## What the task asks
A verbatim reproduction of the lines below, from the line containing "예외로 전환해야 한다." through the line containing "JDBC는 데이터 처리중에", both ends included, is the whole required output.
──────── The input
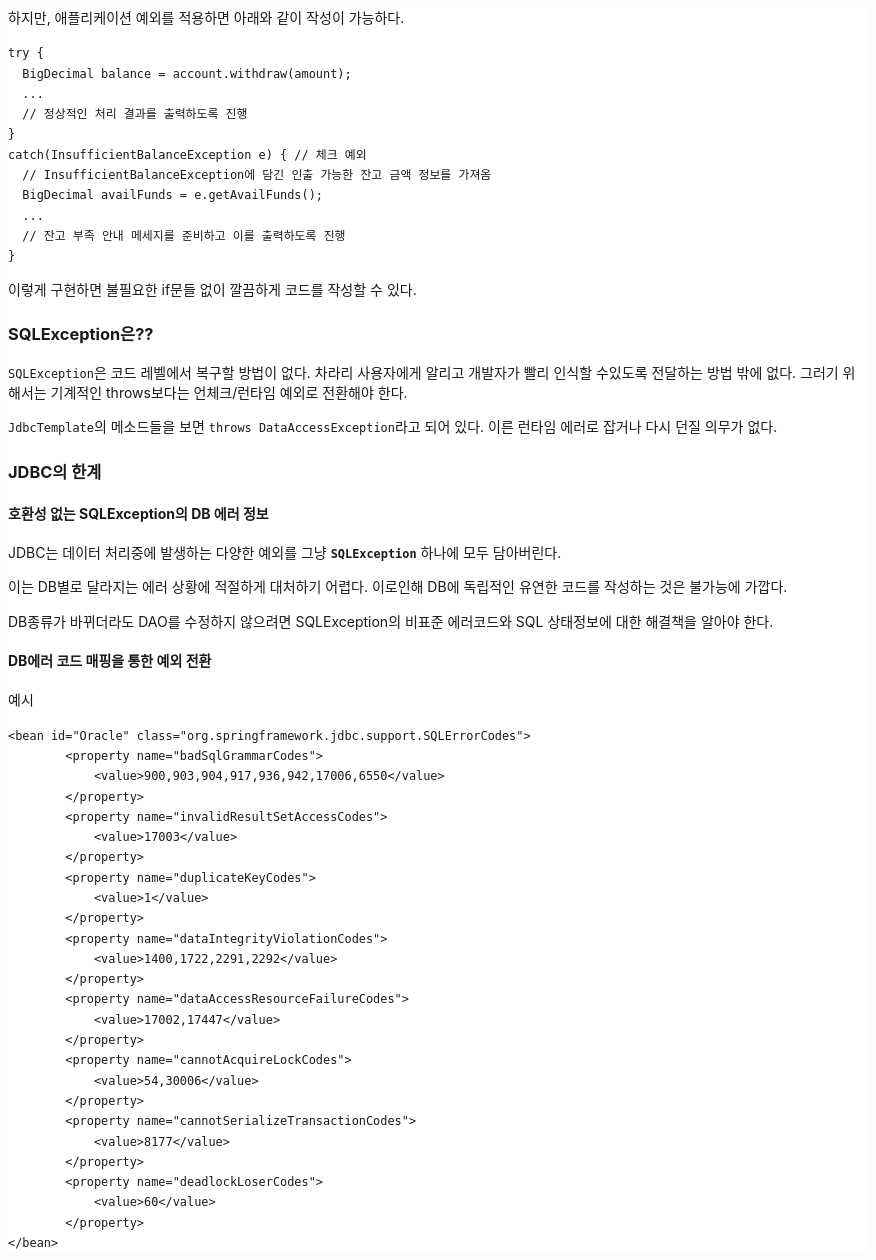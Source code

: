 하지만, 애플리케이션 예외를 적용하면 아래와 같이 작성이 가능하다.

```
try {
  BigDecimal balance = account.withdraw(amount);
  ...
  // 정상적인 처리 결과를 출력하도록 진행
}
catch(InsufficientBalanceException e) { // 체크 예외
  // InsufficientBalanceException에 담긴 인출 가능한 잔고 금액 정보를 가져옴
  BigDecimal availFunds = e.getAvailFunds();
  ...
  // 잔고 부족 안내 메세지를 준비하고 이를 출력하도록 진행
}
```

이렇게 구현하면 불필요한 if문들 없이 깔끔하게 코드를 작성할 수 있다.

### SQLException은?? <a href="#sqlexception" id="sqlexception"></a>

`SQLException`은 코드 레벨에서 복구할 방법이 없다. 차라리 사용자에게 알리고 개발자가 빨리 인식할 수있도록 전달하는 방법 밖에 없다. 그러기 위해서는 기계적인 throws보다는 언체크/런타임 예외로 전환해야 한다.

`JdbcTemplate`의 메소드들을 보면 `throws DataAccessException`라고 되어 있다. 이른 런타임 에러로 잡거나 다시 던질 의무가 없다.

### JDBC의 한계 <a href="#jdbc" id="jdbc"></a>

#### 호환성 없는 SQLException의 DB 에러 정보 <a href="#sqlexception-db" id="sqlexception-db"></a>

JDBC는 데이터 처리중에 발생하는 다양한 예외를 그냥 **`SQLException`** 하나에 모두 담아버린다.

이는 DB별로 달라지는 에러 상황에 적절하게 대처하기 어렵다. 이로인해 DB에 독립적인 유연한 코드를 작성하는 것은 불가능에 가깝다.

DB종류가 바뀌더라도 DAO를 수정하지 않으려면 SQLException의 비표준 에러코드와 SQL 상태정보에 대한 해결책을 알아야 한다.

#### DB에러 코드 매핑을 통한 예외 전환 <a href="#db" id="db"></a>

예시

```
<bean id="Oracle" class="org.springframework.jdbc.support.SQLErrorCodes">
        <property name="badSqlGrammarCodes">
            <value>900,903,904,917,936,942,17006,6550</value>
        </property>
        <property name="invalidResultSetAccessCodes">
            <value>17003</value>
        </property>
        <property name="duplicateKeyCodes">
            <value>1</value>
        </property>
        <property name="dataIntegrityViolationCodes">
            <value>1400,1722,2291,2292</value>
        </property>
        <property name="dataAccessResourceFailureCodes">
            <value>17002,17447</value>
        </property>
        <property name="cannotAcquireLockCodes">
            <value>54,30006</value>
        </property>
        <property name="cannotSerializeTransactionCodes">
            <value>8177</value>
        </property>
        <property name="deadlockLoserCodes">
            <value>60</value>
        </property>
</bean>
```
────────────────
## Result of this task
`SQLException`은 코드 레벨에서 복구할 방법이 없다. 차라리 사용자에게 알리고 개발자가 빨리 인식할 수있도록 전달하는 방법 밖에 없다. 그러기 위해서는 기계적인 throws보다는 언체크/런타임 예외로 전환해야 한다.

`JdbcTemplate`의 메소드들을 보면 `throws DataAccessException`라고 되어 있다. 이른 런타임 에러로 잡거나 다시 던질 의무가 없다.

### JDBC의 한계 <a href="#jdbc" id="jdbc"></a>

#### 호환성 없는 SQLException의 DB 에러 정보 <a href="#sqlexception-db" id="sqlexception-db"></a>

JDBC는 데이터 처리중에 발생하는 다양한 예외를 그냥 **`SQLException`** 하나에 모두 담아버린다.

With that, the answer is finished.